This is like a Superbowl ending 70-3 sure it could happen, but it never will.

Before last night I would not even have been able to conceive the idea that Brazil would lose by more than a couple of goals.

In 1950 Brazil lost 2-1 to Uruguay in the final of the world cup, every member of that team that played are vilified by Brazilians to this day, if you want to know more look up Maracanazo.

I've only been to one North American sporting event and was very surprised by the lack of atmosphere, so I will leave with a quote from the great Bill Shankly

'Some people believe football is a matter of life and death, I am very disappointed with that attitude. I can assure you it is much, much more important than that.'


"RE: About the Brazil vs. Germany match"
Posted by newsomewayne on 07-09-14 at 11:23 AM
Yes, but what did he think about soccer?

BTW, I did like this quote:

The trouble with referees is that they know the rules, but they do not know the game.

Bill Shankly

Pretty much universal, that one.


School Spirit by Syren, 2005


"RE: About the Brazil vs. Germany match"
Posted by PepeLePew13 on 07-09-14 at 12:02 PM
LAST EDITED ON 07-09-14 AT 12:04 PM (EST)

>Yes, but what did he think about soccer?

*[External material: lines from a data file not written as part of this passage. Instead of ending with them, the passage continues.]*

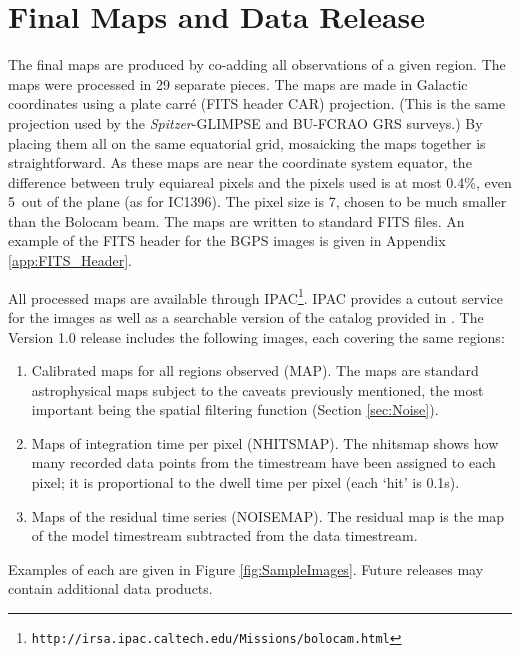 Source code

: \documentclass[12pt,preprint]{aastex}
\def\spitzer{{\em Spitzer}}
\begin{document}
\section{Final Maps and Data Release}
\label{sec:FinalMaps}

The final maps are produced by co-adding all observations of a given
region.  The maps were processed in 29 separate pieces.  The maps are
made in Galactic coordinates using a plate carr\'{e} (FITS header CAR)
projection.  (This is the same projection used by the \spitzer-GLIMPSE
and BU-FCRAO GRS surveys.)  By placing them all on the same equatorial
grid, mosaicking the maps together is straightforward.  As these maps
are near the coordinate system equator, the difference between truly
equiareal pixels and the pixels used is at most 0.4\%, even 5\arcdeg\
out of the plane (as for IC1396).  The pixel size is 7, chosen
to be much smaller than the Bolocam beam.  The maps are written to
standard FITS files.  An example of the FITS header for the BGPS
images is given in Appendix \ref{app:FITS_Header}.

All processed maps are available through
IPAC\footnote{\tt http://irsa.ipac.caltech.edu/Missions/bolocam.html}.
IPAC provides a cutout service for the images as well as a searchable
version of the catalog provided in \citet{rosolowsky10}.  The Version
1.0 release includes the following images, each covering the same
regions:

\begin{enumerate}
\item Calibrated maps for all regions observed (MAP).  The maps are
standard astrophysical maps subject to the caveats previously
mentioned, the most important being the spatial filtering function
(Section \ref{sec:Noise}).

\item Maps of integration time per pixel (NHITSMAP).  The nhitsmap
shows how many recorded data points from the timestream have been
assigned to each pixel; it is proportional to the dwell time per pixel
(each `hit' is 0.1s).

\item Maps of the residual time series (NOISEMAP).  The residual map
is the map of the model timestream subtracted from the data
timestream.

\end{enumerate}

Examples of each are given in Figure \ref{fig:SampleImages}.  Future
releases may contain additional data products.
\end{document}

Bill Shankly was a Scot, so he'd be referring to football as the same sport as what we refer to as soccer, not the North American version. You know... As an American, I don't really care about what's happened or happens in other countries.

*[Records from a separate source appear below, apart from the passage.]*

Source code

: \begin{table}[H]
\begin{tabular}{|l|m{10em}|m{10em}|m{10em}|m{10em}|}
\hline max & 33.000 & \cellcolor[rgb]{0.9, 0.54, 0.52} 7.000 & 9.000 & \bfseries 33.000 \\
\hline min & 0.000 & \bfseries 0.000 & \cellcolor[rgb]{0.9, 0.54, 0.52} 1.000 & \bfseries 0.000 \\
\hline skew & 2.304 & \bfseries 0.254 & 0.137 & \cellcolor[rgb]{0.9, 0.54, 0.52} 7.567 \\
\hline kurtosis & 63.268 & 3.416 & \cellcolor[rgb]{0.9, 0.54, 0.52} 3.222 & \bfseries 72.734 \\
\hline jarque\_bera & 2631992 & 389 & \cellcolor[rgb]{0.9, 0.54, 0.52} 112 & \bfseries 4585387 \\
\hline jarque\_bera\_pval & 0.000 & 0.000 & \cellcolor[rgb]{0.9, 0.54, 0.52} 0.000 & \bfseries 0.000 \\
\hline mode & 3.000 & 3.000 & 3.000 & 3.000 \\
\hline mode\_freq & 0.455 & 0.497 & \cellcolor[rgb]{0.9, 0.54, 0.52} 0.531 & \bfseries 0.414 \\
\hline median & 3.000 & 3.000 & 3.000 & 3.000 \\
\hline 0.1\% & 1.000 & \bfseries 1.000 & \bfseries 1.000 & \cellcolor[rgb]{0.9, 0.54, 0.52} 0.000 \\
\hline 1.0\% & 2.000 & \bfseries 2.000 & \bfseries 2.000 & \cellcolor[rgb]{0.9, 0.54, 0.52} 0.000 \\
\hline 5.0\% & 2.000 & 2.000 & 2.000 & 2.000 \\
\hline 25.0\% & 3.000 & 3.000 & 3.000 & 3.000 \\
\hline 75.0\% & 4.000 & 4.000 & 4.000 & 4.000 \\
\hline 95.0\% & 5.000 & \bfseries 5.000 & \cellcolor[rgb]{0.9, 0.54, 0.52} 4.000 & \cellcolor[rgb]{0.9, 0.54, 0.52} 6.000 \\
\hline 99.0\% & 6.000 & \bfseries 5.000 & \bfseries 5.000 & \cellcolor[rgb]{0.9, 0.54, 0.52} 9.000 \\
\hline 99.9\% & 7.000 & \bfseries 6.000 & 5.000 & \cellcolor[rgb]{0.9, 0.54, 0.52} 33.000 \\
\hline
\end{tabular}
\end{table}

"RE: About the Brazil vs. Germany match"
Posted by newsomewayne on 07-09-14 at 12:14 PM
LAST EDITED ON 07-09-14 AT 12:15 PM (EST)

Yes, I knew all that. Hence the joke, that plays right along with the other one you mentioned.


Tebow Time is over. We prefer to win games in the 1st quarter.
Trade managed by GM Agman, 2012


"Still, some people don't get soccer "
Posted by cahaya on 07-09-14 at 05:08 PM
Germany's 5-0 "blitz" invites ignorant references to Hitler.

At least his Malaysian political colleagues (not to mention the Opposition) had the sense to thoroughly chew him out.

Loss of face. *tsk tsk*


"Argentina"
Posted by cahaya on 07-09-14 at 06:47 PM
... wins on penalty shootouts after a scoreless game and overtime. The Dutch were toast after going 1-2 on their first three shots at goal.

"ISIS and Ann Coulter find common ground."
Posted by Estee on 07-10-14 at 02:04 PM
Death to soccer.

http://www.mediaite.com/online/even-isis-wants-the-world-cup-in-qatar-cancelled/

No diversion from Islam. Ever, unless said diversion is military in nature. We knew they were banning music: it's pretty clear that sports will go too.

In other words, here we have a group which is steadily making North Korea look like a bastion of sanity. And that's hard to do.


"RE: ISIS and Ann Coulter find common ground."
Posted by cahaya on 07-10-14 at 07:51 PM
It's kind of like, be miserable like us and go out in a blaze of glory.


Pepe's summer 2013 sig blast

Qatar in 2022? We'll be seeing more official water breaks from the refs than we saw in Brazil.


"Poor Brazil"
Posted by Brownroach on 07-13-14 at 02:24 AM
Couldn't even scrounge up a (meaningless) third place finish.

"RE: Poor Brazil"
Posted by starshine on 07-13-14 at 05:21 AM
Sadly this may be the only time anyone cares about the third place game. Ask the Dutch in five years time and they will only be able to say they reached the semi finals. Ask the Brazilians though and I suspect they will still be angry about the 7-1 and will follow it up with, and then humiliated by Netherlands in the next game

"RE: Poor Brazil"
Posted by Brownroach on 07-15-14 at 06:24 AM
At least they got to indulge in schadenfreude at seeing Argentina lose the final.

"It's the World Cup!"
Posted by cahaya on 07-13-14 at 10:46 AM
Who do you think will win, Argentina or Germany?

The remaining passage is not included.